Nothing in the entries should change; repeat them exactly.

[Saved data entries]
::::::::::

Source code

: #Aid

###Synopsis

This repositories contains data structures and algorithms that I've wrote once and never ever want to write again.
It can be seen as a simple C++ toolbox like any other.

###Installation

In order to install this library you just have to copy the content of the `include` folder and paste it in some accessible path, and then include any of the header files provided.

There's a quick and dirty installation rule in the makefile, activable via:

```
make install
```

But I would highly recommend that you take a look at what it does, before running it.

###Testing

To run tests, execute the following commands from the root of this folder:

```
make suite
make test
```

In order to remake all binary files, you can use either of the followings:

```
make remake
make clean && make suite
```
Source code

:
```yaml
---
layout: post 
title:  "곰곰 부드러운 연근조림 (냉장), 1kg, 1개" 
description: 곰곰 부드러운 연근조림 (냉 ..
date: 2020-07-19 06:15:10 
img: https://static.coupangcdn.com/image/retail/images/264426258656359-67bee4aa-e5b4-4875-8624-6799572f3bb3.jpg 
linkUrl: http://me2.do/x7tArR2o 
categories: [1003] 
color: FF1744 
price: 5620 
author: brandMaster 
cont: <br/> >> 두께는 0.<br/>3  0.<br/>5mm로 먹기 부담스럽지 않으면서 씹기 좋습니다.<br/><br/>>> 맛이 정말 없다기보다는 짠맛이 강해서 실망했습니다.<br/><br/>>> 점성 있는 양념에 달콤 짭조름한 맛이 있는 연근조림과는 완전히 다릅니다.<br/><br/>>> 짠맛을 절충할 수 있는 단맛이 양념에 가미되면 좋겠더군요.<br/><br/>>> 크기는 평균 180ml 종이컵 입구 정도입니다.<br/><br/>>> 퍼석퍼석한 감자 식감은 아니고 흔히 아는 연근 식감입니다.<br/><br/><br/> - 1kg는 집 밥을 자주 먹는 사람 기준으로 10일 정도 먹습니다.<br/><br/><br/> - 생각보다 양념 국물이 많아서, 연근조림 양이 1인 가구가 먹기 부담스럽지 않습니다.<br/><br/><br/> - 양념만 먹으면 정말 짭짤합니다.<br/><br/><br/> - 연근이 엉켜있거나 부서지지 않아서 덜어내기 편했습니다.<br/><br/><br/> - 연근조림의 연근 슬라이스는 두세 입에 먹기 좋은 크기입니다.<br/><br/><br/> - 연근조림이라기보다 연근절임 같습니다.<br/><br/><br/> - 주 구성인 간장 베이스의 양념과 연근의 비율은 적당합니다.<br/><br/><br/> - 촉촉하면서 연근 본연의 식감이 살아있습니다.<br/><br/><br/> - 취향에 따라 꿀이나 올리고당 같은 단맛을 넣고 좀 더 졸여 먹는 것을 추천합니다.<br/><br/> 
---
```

::::::::::

● **Answer**
Source code

: #Aid

###Synopsis

This repositories contains data structures and algorithms that I've wrote once and never ever want to write again.
It can be seen as a simple C++ toolbox like any other.

###Installation

In order to install this library you just have to copy the content of the `include` folder and paste it in some accessible path, and then include any of the header files provided.

There's a quick and dirty installation rule in the makefile, activable via:

```
make install
```

But I would highly recommend that you take a look at what it does, before running it.

###Testing

To run tests, execute the following commands from the root of this folder:

```
make suite
make test
```

In order to remake all binary files, you can use either of the followings:

```
make remake
make clean && make suite
```
Source code

:
```yaml
---
layout: post 
title:  "곰곰 부드러운 연근조림 (냉장), 1kg, 1개" 
description: 곰곰 부드러운 연근조림 (냉 ..
date: 2020-07-19 06:15:10 
img: https://static.coupangcdn.com/image/retail/images/264426258656359-67bee4aa-e5b4-4875-8624-6799572f3bb3.jpg 
linkUrl: http://me2.do/x7tArR2o 
categories: [1003] 
color: FF1744 
price: 5620 
author: brandMaster 
cont: <br/> >> 두께는 0.<br/>3  0.<br/>5mm로 먹기 부담스럽지 않으면서 씹기 좋습니다.<br/><br/>>> 맛이 정말 없다기보다는 짠맛이 강해서 실망했습니다.<br/><br/>>> 점성 있는 양념에 달콤 짭조름한 맛이 있는 연근조림과는 완전히 다릅니다.<br/><br/>>> 짠맛을 절충할 수 있는 단맛이 양념에 가미되면 좋겠더군요.<br/><br/>>> 크기는 평균 180ml 종이컵 입구 정도입니다.<br/><br/>>> 퍼석퍼석한 감자 식감은 아니고 흔히 아는 연근 식감입니다.<br/><br/><br/> - 1kg는 집 밥을 자주 먹는 사람 기준으로 10일 정도 먹습니다.<br/><br/><br/> - 생각보다 양념 국물이 많아서, 연근조림 양이 1인 가구가 먹기 부담스럽지 않습니다.<br/><br/><br/> - 양념만 먹으면 정말 짭짤합니다.<br/><br/><br/> - 연근이 엉켜있거나 부서지지 않아서 덜어내기 편했습니다.<br/><br/><br/> - 연근조림의 연근 슬라이스는 두세 입에 먹기 좋은 크기입니다.<br/><br/><br/> - 연근조림이라기보다 연근절임 같습니다.<br/><br/><br/> - 주 구성인 간장 베이스의 양념과 연근의 비율은 적당합니다.<br/><br/><br/> - 촉촉하면서 연근 본연의 식감이 살아있습니다.<br/><br/><br/> - 취향에 따라 꿀이나 올리고당 같은 단맛을 넣고 좀 더 졸여 먹는 것을 추천합니다.<br/><br/> 
---
```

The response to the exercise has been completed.